A Quick Note on Setting Up a Qdrant Cluster on Hetzner with Docker and Migrating Data
Anyone who has worked on RAG-related requirements would know that as your data volume grows, you not only need to address the issue of increasingly poor recall, but you’ll also notice that your vector database keeps expanding until it eventually hits your memory limit. At that point, a large-memory monolithic server is no longer sufficient to meet availability and performance needs (since a single machine will always have a memory ceiling, can’t perform smooth rolling upgrades of the cluster version, and high-memory machines are generally more expensive than multiple smaller ones). For example, there was a recent requirement to migrate a relatively large standalone Qdrant instance to a clustered deployment mode, which led to this brief note.
Realized it’s been almost a year since I last wrote a blog post with some technical content…

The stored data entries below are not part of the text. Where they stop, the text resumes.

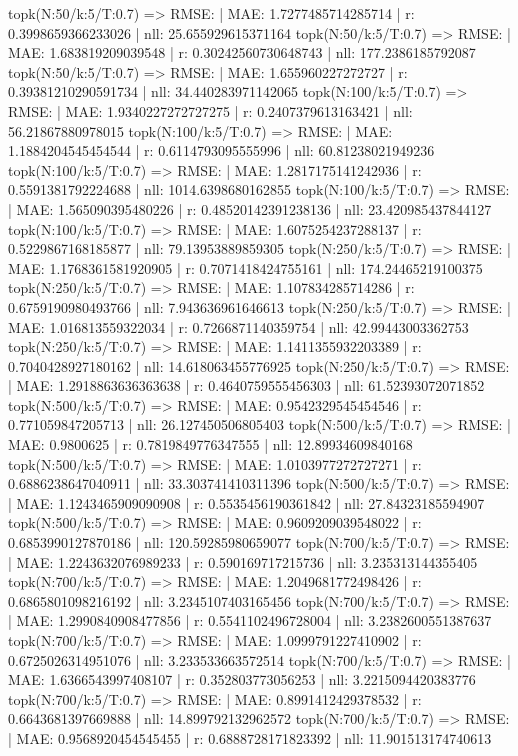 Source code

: topk(N:50/k:5/T:0.7) => RMSE: | MAE: 1.7277485714285714 | r: 0.3998659366233026 | nll: 25.655929615371164
topk(N:50/k:5/T:0.7) => RMSE: | MAE: 1.683819209039548 | r: 0.30242560730648743 | nll: 177.2386185792087
topk(N:50/k:5/T:0.7) => RMSE: | MAE: 1.655960227272727 | r: 0.39381210290591734 | nll: 34.440283971142065
topk(N:100/k:5/T:0.7) => RMSE: | MAE: 1.9340227272727275 | r: 0.2407379613163421 | nll: 56.21867880978015
topk(N:100/k:5/T:0.7) => RMSE: | MAE: 1.1884204545454544 | r: 0.6114793095555996 | nll: 60.81238021949236
topk(N:100/k:5/T:0.7) => RMSE: | MAE: 1.2817175141242936 | r: 0.5591381792224688 | nll: 1014.6398680162855
topk(N:100/k:5/T:0.7) => RMSE: | MAE: 1.565090395480226 | r: 0.48520142391238136 | nll: 23.420985437844127
topk(N:100/k:5/T:0.7) => RMSE: | MAE: 1.6075254237288137 | r: 0.5229867168185877 | nll: 79.13953889859305
topk(N:250/k:5/T:0.7) => RMSE: | MAE: 1.1768361581920905 | r: 0.7071418424755161 | nll: 174.24465219100375
topk(N:250/k:5/T:0.7) => RMSE: | MAE: 1.107834285714286 | r: 0.6759190980493766 | nll: 7.943636961646613
topk(N:250/k:5/T:0.7) => RMSE: | MAE: 1.016813559322034 | r: 0.7266871140359754 | nll: 42.99443003362753
topk(N:250/k:5/T:0.7) => RMSE: | MAE: 1.1411355932203389 | r: 0.7040428927180162 | nll: 14.618063455776925
topk(N:250/k:5/T:0.7) => RMSE: | MAE: 1.2918863636363638 | r: 0.4640759555456303 | nll: 61.52393072071852
topk(N:500/k:5/T:0.7) => RMSE: | MAE: 0.9542329545454546 | r: 0.771059847205713 | nll: 26.127450506805403
topk(N:500/k:5/T:0.7) => RMSE: | MAE: 0.9800625 | r: 0.7819849776347555 | nll: 12.89934609840168
topk(N:500/k:5/T:0.7) => RMSE: | MAE: 1.0103977272727271 | r: 0.6886238647040911 | nll: 33.303741410311396
topk(N:500/k:5/T:0.7) => RMSE: | MAE: 1.1243465909090908 | r: 0.5535456190361842 | nll: 27.84323185594907
topk(N:500/k:5/T:0.7) => RMSE: | MAE: 0.9609209039548022 | r: 0.6853990127870186 | nll: 120.59285980659077
topk(N:700/k:5/T:0.7) => RMSE: | MAE: 1.2243632076989233 | r: 0.590169717215736 | nll: 3.235313144355405
topk(N:700/k:5/T:0.7) => RMSE: | MAE: 1.2049681772498426 | r: 0.6865801098216192 | nll: 3.2345107403165456
topk(N:700/k:5/T:0.7) => RMSE: | MAE: 1.2990840908477856 | r: 0.5541102496728004 | nll: 3.2382600551387637
topk(N:700/k:5/T:0.7) => RMSE: | MAE: 1.0999791227410902 | r: 0.6725026314951076 | nll: 3.233533663572514
topk(N:700/k:5/T:0.7) => RMSE: | MAE: 1.6366543997408107 | r: 0.352803773056253 | nll: 3.2215094420383776
topk(N:700/k:5/T:0.7) => RMSE: | MAE: 0.8991412429378532 | r: 0.6643681397669888 | nll: 14.899792132962572
topk(N:700/k:5/T:0.7) => RMSE: | MAE: 0.9568920454545455 | r: 0.6888728171823392 | nll: 11.901513174740613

Original Standalone Qdrant Deployment
The existing Qdrant deployment is very simple—a standalone docker-compose.yml
file, as shown below:
qdrant:
image: qdrant/qdrant:v1.14.0
restart: always
ports:
- 6333:6333
- 6334:6334
volumes:
- ./volumes/qdrant:/qdrant/storage
This Qdrant instance runs on a Hetzner CCX53 machine with 32 cores and 128GB of memory. The qdrant
directory is about 200GB in size, with over 21,000,000 vectors.
{
"result": {
"status": "yellow",
"optimizer_status": "ok",
"indexed_vectors_count": 21297932,
"points_count": 21337945,
"segments_count": 10,
}
}
Cluster Environment
Basic Configuration
Here we need to explain the machines used for the cluster. Since Qdrant uses Raft as the consensus protocol, our deployment should involve at least 3 machines. We start with 3 machines in our initial setup, deployed in a test environment on Hetzner, with the following IPs:
- 10.0.0.6
- 10.0.0.7
- 10.0.0.9
Note: These are just for demonstration purposes. If you’re also using Hetzner, you can quickly deploy a Qdrant cluster using Cloud init with internal IPs, as described at the end of this article.

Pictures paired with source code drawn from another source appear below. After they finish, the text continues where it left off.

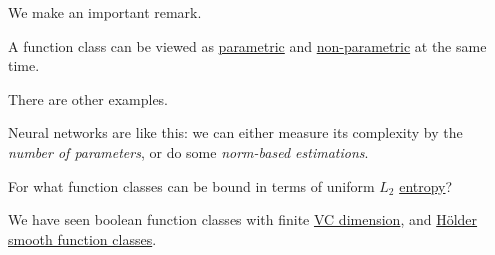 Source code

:We make an important remark.

\begin{remark}
	A function class can be viewed as \hyperref[def:parametric]{parametric} and \hyperref[def:non-parametric]{non-parametric} at the same time.
\end{remark}

There are other examples.

\begin{eg}
	Neural networks are like this: we can either measure its complexity by the \emph{number of parameters}, or do some \emph{norm-based estimations}.
\end{eg}

\begin{problem*}
	For what function classes can be bound in terms of uniform \(L_2\) \hyperref[def:metric-entropy]{entropy}?
\end{problem*}
\begin{answer}
	We have seen boolean function classes with finite \hyperref[def:VC-dimension]{VC dimension}, and \hyperref[def:Holder-smooth-function-class]{Hölder smooth function classes}.
\end{answer} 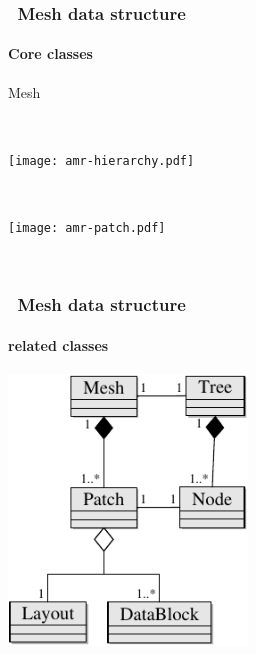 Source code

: \begin{frame}[fragile] 
\frametitle{\cello\ Mesh data structure}
\framesubtitle{Core  classes}
\begin{center}
\begin{minipage}{2.2in}
\centerline{ Mesh} \ \\
\centerline{\texttt{[image: amr-hierarchy.pdf]}}
\end{minipage} \ \\ \vspace{0.1in}
\begin{minipage}{2.2in}
\centerline{\texttt{[image: amr-patch.pdf]}}
\end{minipage} \ \\
\end{center}
\end{frame}

\begin{frame}[fragile] 
\frametitle{\cello\ Mesh data structure}
\framesubtitle{ related classes}
\centerline{\includegraphics[width=2.5in]{uml/amr.pdf}}

\end{frame}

Since we’re using Docker for deployment, we only need to create a docker-compose.yml
file on 10.0.0.6
with the following content:
services:
qdrant_node1:
image: qdrant/qdrant:v1.14.0
restart: always
volumes:
- ./qdrant_storage:/qdrant/storage
ports:
- "6333:6333"
- "6334:6334"
- "6335:6335"
environment:
QDRANT__CLUSTER__ENABLED: "true"
command: "./qdrant --uri http://10.0.0.6:6335"
On 10.0.0.7
, create a docker-compose.yml
file with the following content:
services:
qdrant_node2:
image: qdrant/qdrant:v1.14.0
ports:
- "6333:6333"
- "6334:6334"
- "6335:6335"
volumes:
- ./qdrant_storage:/qdrant/storage
environment:
QDRANT__CLUSTER__ENABLED: "true"
command: "./qdrant --bootstrap http://10.0.0.6:6335 --uri http://10.0.0.7:6335"
On 10.0.0.9
, create a docker-compose.yml
file with the following content:
services:
qdrant_node3:
image: qdrant/qdrant:v1.14.0
ports:
- "6333:6333"
- "6334:6334"
- "6335:6335"
volumes:
- ./qdrant_storage:/qdrant/storage
environment:
QDRANT__CLUSTER__ENABLED: "true"
command: "./qdrant --bootstrap http://10.0.0.6:6335 --uri http://10.0.0.9:6335"

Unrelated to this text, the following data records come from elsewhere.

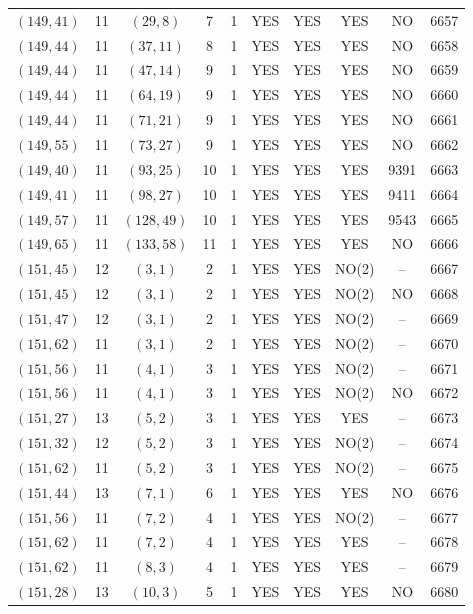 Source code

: \begin{longtable}{|c|c|c|c|c|c|c|c|c|c|}
$(149, 41)$ & 11 & $(29, 8)$ & 7 & 1 & YES & YES & YES & NO & 6657\\
$(149, 44)$ & 11 & $(37, 11)$ & 8 & 1 & YES & YES & YES & NO & 6658\\
$(149, 44)$ & 11 & $(47, 14)$ & 9 & 1 & YES & YES & YES & NO & 6659\\
$(149, 44)$ & 11 & $(64, 19)$ & 9 & 1 & YES & YES & YES & NO & 6660\\
$(149, 44)$ & 11 & $(71, 21)$ & 9 & 1 & YES & YES & YES & NO & 6661\\
$(149, 55)$ & 11 & $(73, 27)$ & 9 & 1 & YES & YES & YES & NO & 6662\\
$(149, 40)$ & 11 & $(93, 25)$ & 10 & 1 & YES & YES & YES & 9391 & 6663\\
$(149, 41)$ & 11 & $(98, 27)$ & 10 & 1 & YES & YES & YES & 9411 & 6664\\
$(149, 57)$ & 11 & $(128, 49)$ & 10 & 1 & YES & YES & YES & 9543 & 6665\\
$(149, 65)$ & 11 & $(133, 58)$ & 11 & 1 & YES & YES & YES & NO & 6666\\
$(151, 45)$ & 12 & $(3, 1)$ & 2 & 1 & YES & YES & NO(2) & -- & 6667\\
$(151, 45)$ & 12 & $(3, 1)$ & 2 & 1 & YES & YES & NO(2) & NO & 6668\\
$(151, 47)$ & 12 & $(3, 1)$ & 2 & 1 & YES & YES & NO(2) & -- & 6669\\
$(151, 62)$ & 11 & $(3, 1)$ & 2 & 1 & YES & YES & NO(2) & -- & 6670\\
$(151, 56)$ & 11 & $(4, 1)$ & 3 & 1 & YES & YES & NO(2) & -- & 6671\\
$(151, 56)$ & 11 & $(4, 1)$ & 3 & 1 & YES & YES & NO(2) & NO & 6672\\
$(151, 27)$ & 13 & $(5, 2)$ & 3 & 1 & YES & YES & YES & -- & 6673\\
$(151, 32)$ & 12 & $(5, 2)$ & 3 & 1 & YES & YES & NO(2) & -- & 6674\\
$(151, 62)$ & 11 & $(5, 2)$ & 3 & 1 & YES & YES & NO(2) & -- & 6675\\
$(151, 44)$ & 13 & $(7, 1)$ & 6 & 1 & YES & YES & YES & NO & 6676\\
$(151, 56)$ & 11 & $(7, 2)$ & 4 & 1 & YES & YES & NO(2) & -- & 6677\\
$(151, 62)$ & 11 & $(7, 2)$ & 4 & 1 & YES & YES & YES & -- & 6678\\
$(151, 62)$ & 11 & $(8, 3)$ & 4 & 1 & YES & YES & YES & -- & 6679\\
$(151, 28)$ & 13 & $(10, 3)$ & 5 & 1 & YES & YES & YES & NO & 6680\\

\end{longtable}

Then run docker-compose up -d
on each machine to start the services.
Once all nodes are up, you can access the cluster status by visiting http://localhost:6333/cluster
on any machine. For example:
{
"result": {
"status": "enabled",
"peer_id": 5395257186314509,
"peers": {
"3095816753490206": {
"uri": "http://10.0.0.9:6335/"
},
"5395257186314509": {
"uri": "http://10.0.0.6:6335/"
},
"4182395837949771": {
"uri": "http://10.0.0.7:6335/"
}
},
"raft_info": {
"term": 1,
"commit": 41,
"pending_operations": 0,
"leader": 5395257186314509,
"role": "Leader",
"is_voter": true
},
"consensus_thread_status": {
"consensus_thread_status": "working",
"last_update": "2025-05-17T02:31:10.703071457Z"
},
"message_send_failures": {}
},
"status": "ok",
"time": 0.000011782
}
Creating a Collection
After setting up a distributed Qdrant cluster, as described in the official documentation at https://qdrant.tech/documentation/guides/distributed_deployment/#making-use-of-a-new-distributed-qdrant-cluster, we can see:
When you enable distributed mode and scale up to two or more nodes, your data does not move to the new node automatically; it starts out empty. To make use of your new empty node, do one of the following:
- Create a new replicated collection by setting the replication_factor to 2 or more and setting the number of shards to a multiple of your number of nodes.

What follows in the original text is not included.